The inclusion of the Euro-dummy is more straightforward. As this study attempts to find an answer on the question whether the introduction of the euro has contributed to larger trade imbalances within the Eurozone, the coefficient on this variable is of crucial interest. Euro is a dummy that equals one if both countries adopt the euro in time t and zero otherwise. As I justified the use of absolute values in appendix B, a positive coefficient now indicates either an increase of a bilateral trade surplus or an increase of a bilateral trade deficit, where both developments simultaneously imply an increase in trade imbalances since the introduction of the euro.

3.1.3 Control variables:

Although I fist replicate and amend the standard model of Berger and Nitsch (2010), by use of model (1), I think their model is thin and incomplete.
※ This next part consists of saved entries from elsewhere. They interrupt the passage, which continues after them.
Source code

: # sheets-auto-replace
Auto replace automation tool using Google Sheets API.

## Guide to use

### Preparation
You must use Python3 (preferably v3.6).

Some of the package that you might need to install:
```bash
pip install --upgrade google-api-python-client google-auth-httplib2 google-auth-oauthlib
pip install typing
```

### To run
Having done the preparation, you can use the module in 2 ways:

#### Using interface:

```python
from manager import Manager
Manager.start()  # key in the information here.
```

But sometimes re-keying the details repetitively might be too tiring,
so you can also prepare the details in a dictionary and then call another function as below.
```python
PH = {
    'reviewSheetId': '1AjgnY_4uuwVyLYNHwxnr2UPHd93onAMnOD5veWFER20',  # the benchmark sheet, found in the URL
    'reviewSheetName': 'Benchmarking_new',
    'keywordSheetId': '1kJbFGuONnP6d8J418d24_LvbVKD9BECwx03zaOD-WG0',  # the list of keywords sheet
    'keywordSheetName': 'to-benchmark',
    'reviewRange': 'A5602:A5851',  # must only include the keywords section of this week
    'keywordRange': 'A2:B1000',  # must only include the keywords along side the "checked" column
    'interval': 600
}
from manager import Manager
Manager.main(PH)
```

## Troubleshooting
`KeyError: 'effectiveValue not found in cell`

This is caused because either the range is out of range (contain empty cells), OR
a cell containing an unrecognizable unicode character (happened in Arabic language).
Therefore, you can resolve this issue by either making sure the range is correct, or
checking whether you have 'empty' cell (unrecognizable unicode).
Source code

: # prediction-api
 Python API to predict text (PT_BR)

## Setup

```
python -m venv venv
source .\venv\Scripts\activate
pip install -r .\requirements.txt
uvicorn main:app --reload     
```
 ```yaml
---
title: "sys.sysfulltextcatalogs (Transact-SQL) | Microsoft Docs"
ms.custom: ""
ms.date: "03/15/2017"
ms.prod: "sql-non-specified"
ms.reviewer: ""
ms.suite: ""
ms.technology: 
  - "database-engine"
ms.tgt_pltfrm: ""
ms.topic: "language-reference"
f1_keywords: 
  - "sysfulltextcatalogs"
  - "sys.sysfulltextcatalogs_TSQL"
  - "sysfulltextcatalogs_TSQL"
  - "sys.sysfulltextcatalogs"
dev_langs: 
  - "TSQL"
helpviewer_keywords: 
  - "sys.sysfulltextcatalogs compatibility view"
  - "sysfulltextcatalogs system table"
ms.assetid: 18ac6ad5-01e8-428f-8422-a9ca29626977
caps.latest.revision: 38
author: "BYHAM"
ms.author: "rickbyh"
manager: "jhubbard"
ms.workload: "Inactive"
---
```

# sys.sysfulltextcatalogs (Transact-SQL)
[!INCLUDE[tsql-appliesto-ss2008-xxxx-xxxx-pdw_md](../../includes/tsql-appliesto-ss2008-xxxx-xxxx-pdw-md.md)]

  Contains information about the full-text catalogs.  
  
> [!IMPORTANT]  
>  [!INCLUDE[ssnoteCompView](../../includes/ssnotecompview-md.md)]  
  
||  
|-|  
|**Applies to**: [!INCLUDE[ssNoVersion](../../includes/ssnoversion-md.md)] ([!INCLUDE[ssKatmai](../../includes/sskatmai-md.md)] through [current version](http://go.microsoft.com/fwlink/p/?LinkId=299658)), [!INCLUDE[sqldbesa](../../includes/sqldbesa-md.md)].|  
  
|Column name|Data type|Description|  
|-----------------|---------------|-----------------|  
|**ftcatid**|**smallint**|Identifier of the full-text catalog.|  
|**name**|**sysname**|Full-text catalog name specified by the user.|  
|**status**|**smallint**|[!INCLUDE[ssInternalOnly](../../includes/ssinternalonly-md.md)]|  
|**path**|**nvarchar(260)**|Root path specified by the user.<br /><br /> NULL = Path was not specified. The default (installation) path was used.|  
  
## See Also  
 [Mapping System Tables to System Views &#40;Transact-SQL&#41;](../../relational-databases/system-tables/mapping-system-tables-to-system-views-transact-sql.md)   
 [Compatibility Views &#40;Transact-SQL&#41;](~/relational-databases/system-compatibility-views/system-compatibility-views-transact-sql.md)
They just added one independent variable, the euro-dummy, while I think there are more relevant variables determining trade imbalances – and those in the Eurozone in particular. Hence, by including more pair-specific determinants in models (2) and (3), I expect to find a more precise impact of the introduction of the euro on trade imbalances than was found by Berger and Nitsch (2010).

The theoretical part in this study, section 2.1, suggests that trade imbalances in the Eurozone are predominantly driven by two components; catching-up and competitiveness. Therefore, variables measuring relative income and competitiveness will be included in the model. Furthermore, the impact of differences in macroeconomic policies, and then especially the relative fiscal position, has proved to be an important indicator (Monacelli and Perotti, 2007; Abbas et al, 2010; Corsetti and Miller, 2006). However, since fiscal imbalances might be considered endogenous relative to trade imbalances (e.g. because governments might pursue a current account target for fiscal policy), the results should be interpreted with cautious (Schmitz and von Hagen, 2010). As the inclusion of the relative fiscal position is furthermore not of primary interest for this study – on the EMU-effects in particular – it is merely included as a control variable and will not be interacted with the euro-dummy in model (3).18

Because the study takes bilateral trade imbalances as the indicator of trade imbalances, all control variables are entered as the pair-wise difference in values between the two trading partners. Again, as I am only interested in the magnitude of these differences, absolute values are employed.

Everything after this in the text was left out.